**Exercise:** Using the records below, filter for lines that contain the string "surname" and copy them out.

====

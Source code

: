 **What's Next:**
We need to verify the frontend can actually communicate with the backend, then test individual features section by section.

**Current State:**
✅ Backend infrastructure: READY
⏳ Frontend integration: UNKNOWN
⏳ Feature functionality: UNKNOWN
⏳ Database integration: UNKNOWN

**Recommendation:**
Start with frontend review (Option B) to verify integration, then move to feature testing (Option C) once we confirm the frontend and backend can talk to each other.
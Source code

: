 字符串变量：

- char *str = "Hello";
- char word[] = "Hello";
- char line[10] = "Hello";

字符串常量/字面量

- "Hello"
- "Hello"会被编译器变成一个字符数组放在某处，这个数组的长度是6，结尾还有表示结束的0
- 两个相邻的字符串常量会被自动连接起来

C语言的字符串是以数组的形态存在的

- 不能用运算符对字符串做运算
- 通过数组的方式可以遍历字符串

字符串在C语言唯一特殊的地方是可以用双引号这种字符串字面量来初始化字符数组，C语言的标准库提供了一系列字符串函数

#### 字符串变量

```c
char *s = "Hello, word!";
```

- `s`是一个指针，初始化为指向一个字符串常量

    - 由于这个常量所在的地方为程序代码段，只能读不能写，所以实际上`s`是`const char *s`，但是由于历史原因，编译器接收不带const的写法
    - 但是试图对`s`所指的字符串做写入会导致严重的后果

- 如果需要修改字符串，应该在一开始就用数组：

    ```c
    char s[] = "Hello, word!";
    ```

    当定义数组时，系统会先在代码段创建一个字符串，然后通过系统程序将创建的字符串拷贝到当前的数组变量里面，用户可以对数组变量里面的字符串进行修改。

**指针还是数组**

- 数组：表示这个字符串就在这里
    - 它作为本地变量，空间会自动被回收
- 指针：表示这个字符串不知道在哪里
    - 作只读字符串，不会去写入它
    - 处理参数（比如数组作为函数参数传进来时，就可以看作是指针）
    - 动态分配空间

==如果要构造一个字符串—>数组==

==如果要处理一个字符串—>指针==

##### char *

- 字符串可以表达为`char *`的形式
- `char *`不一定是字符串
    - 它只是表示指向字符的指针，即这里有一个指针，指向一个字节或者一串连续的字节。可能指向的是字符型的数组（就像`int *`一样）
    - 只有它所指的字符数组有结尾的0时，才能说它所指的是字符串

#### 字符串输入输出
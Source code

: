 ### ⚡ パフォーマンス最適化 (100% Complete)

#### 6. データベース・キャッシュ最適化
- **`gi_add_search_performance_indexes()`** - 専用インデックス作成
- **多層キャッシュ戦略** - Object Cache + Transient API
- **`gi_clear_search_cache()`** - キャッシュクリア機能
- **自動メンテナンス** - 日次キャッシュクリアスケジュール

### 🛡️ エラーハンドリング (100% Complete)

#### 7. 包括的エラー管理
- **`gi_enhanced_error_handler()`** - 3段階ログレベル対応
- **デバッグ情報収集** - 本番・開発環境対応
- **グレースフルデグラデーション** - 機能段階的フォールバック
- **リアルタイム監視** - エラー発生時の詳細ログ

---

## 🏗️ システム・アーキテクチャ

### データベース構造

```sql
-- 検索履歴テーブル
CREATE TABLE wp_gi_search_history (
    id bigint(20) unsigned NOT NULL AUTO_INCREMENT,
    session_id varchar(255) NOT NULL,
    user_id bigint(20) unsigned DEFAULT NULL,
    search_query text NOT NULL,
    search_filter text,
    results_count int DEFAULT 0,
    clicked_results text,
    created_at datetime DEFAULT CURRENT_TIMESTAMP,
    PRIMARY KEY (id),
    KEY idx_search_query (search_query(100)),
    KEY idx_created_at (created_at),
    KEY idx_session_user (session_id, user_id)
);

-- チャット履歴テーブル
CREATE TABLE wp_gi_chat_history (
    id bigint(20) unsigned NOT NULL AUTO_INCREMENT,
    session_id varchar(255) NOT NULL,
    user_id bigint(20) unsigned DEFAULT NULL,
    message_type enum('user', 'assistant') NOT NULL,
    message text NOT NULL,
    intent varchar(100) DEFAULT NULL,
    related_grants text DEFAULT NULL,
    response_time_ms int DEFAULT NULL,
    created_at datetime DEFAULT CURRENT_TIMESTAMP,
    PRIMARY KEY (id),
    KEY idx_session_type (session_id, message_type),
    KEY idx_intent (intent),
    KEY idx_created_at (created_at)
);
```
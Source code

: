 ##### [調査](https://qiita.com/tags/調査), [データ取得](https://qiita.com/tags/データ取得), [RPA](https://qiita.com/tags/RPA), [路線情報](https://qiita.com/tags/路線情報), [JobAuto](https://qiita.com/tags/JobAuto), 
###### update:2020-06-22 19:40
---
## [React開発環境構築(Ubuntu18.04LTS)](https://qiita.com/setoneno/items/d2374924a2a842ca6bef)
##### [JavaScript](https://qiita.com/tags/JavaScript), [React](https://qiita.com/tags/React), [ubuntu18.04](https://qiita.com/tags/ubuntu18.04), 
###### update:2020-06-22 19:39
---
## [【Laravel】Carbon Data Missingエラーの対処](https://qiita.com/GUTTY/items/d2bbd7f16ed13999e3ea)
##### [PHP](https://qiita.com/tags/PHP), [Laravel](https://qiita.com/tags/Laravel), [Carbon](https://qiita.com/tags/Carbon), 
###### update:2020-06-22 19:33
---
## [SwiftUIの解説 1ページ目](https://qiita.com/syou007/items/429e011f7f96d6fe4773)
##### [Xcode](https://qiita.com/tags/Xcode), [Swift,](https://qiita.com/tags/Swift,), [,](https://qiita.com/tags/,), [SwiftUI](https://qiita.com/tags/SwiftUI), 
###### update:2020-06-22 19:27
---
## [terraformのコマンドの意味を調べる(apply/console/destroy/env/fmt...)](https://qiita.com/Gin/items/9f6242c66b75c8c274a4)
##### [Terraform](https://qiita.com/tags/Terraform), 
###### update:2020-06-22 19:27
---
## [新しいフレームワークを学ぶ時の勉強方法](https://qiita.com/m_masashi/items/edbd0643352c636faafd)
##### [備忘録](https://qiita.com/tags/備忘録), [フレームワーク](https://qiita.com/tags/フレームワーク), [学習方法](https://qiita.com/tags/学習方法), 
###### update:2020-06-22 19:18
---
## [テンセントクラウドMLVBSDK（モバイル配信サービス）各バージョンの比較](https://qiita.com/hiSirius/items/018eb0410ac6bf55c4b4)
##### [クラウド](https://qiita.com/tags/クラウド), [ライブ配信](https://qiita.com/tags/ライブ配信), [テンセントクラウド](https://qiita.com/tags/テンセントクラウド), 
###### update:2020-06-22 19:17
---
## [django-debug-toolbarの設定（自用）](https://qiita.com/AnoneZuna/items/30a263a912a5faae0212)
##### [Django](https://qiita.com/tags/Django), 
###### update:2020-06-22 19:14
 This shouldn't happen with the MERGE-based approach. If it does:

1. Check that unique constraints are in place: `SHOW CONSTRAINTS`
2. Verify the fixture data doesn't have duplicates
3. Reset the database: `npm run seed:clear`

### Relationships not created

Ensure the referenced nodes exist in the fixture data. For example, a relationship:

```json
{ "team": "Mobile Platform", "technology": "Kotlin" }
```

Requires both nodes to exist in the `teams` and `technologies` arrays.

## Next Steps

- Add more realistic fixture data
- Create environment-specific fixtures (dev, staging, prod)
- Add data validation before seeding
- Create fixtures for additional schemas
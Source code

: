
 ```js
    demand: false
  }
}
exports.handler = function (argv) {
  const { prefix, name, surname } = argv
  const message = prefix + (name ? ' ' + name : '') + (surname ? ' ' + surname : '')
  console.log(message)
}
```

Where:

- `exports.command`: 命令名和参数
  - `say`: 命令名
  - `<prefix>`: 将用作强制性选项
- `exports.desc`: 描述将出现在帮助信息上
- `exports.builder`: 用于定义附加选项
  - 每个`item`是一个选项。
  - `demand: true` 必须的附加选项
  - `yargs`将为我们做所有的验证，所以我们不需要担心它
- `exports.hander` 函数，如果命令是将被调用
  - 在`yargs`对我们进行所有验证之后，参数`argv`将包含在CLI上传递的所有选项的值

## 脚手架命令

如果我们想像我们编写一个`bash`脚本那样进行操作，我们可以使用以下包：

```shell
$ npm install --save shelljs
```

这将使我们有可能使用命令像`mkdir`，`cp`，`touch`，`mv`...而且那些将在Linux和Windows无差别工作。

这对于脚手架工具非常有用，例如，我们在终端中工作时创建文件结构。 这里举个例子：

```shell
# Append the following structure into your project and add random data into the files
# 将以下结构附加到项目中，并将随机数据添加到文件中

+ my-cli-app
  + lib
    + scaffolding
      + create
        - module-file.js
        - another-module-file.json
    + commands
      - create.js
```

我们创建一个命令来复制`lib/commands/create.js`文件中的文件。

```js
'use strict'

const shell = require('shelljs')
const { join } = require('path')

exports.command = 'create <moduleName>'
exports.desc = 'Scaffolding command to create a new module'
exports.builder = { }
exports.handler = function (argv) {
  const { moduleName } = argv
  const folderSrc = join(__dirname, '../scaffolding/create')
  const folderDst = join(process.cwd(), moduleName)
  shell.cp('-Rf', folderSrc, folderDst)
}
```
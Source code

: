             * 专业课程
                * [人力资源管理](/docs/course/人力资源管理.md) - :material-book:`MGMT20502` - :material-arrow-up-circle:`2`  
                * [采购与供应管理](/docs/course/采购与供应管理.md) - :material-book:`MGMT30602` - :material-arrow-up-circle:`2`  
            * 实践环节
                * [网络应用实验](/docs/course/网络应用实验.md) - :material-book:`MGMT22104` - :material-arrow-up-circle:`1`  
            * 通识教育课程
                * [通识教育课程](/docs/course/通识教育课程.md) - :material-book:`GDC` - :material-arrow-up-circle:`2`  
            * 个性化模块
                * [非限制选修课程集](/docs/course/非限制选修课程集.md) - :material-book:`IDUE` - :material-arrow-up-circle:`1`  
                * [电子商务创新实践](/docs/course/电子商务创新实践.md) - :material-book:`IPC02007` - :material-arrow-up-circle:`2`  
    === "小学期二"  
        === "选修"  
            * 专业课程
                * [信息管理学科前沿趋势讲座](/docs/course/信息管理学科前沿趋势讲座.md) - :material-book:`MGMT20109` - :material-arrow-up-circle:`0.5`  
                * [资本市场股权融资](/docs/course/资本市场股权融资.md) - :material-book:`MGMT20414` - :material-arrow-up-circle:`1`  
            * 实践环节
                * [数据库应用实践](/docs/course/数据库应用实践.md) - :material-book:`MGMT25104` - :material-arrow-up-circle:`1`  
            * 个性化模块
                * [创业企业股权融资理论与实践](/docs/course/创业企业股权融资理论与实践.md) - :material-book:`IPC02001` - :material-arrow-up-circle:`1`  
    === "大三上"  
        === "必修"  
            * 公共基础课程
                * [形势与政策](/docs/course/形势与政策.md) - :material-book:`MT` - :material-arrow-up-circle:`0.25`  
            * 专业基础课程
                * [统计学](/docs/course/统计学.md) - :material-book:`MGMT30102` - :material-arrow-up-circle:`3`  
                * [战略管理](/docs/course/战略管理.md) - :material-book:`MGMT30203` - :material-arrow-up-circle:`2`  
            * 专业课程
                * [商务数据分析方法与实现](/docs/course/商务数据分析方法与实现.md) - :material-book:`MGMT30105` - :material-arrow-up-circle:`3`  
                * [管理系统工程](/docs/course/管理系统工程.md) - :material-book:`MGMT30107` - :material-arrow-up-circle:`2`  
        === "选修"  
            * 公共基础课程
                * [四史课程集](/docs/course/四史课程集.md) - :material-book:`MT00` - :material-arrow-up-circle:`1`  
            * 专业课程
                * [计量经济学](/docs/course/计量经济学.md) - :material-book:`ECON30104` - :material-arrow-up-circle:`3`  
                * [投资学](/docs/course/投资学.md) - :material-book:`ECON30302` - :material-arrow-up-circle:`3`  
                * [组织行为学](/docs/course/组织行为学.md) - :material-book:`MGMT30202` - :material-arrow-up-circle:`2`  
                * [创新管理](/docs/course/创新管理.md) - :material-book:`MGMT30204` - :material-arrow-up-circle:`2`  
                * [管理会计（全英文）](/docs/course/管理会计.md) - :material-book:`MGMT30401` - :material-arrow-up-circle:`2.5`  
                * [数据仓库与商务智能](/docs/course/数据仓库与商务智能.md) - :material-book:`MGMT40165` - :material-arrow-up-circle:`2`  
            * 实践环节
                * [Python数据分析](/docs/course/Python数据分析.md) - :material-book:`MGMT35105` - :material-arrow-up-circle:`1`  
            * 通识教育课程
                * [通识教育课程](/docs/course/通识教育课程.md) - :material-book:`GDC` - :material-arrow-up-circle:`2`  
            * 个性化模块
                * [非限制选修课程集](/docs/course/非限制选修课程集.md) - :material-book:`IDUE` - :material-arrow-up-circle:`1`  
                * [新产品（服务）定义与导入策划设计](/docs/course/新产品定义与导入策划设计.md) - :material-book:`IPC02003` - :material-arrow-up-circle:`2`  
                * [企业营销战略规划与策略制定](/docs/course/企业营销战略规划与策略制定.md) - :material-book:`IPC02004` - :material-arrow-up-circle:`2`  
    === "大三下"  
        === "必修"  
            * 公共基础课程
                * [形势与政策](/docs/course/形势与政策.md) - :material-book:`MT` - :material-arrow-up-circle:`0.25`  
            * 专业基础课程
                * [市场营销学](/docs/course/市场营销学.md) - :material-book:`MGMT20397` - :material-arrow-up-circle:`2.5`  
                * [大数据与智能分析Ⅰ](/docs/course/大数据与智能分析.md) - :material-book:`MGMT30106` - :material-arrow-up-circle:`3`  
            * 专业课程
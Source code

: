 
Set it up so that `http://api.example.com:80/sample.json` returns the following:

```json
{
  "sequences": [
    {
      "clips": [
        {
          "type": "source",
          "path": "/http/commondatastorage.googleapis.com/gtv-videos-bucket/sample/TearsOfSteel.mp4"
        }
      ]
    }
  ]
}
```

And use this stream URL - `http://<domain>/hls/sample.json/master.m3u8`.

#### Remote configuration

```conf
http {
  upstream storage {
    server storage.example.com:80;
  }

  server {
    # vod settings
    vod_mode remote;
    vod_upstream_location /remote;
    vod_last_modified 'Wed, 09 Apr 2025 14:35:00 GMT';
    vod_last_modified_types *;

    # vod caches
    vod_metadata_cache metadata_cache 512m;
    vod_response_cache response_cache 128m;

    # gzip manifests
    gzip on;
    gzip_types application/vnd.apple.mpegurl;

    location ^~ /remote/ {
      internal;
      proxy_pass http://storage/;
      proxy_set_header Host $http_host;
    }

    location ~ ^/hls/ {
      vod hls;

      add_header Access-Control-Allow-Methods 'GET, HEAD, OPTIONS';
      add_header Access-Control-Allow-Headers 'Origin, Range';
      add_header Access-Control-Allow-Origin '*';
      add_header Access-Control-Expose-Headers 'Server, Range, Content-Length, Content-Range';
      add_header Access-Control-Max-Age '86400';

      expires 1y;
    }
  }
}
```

====

**Result:**
  const { prefix, name, surname } = argv
  const message = prefix + (name ? ' ' + name : '') + (surname ? ' ' + surname : '')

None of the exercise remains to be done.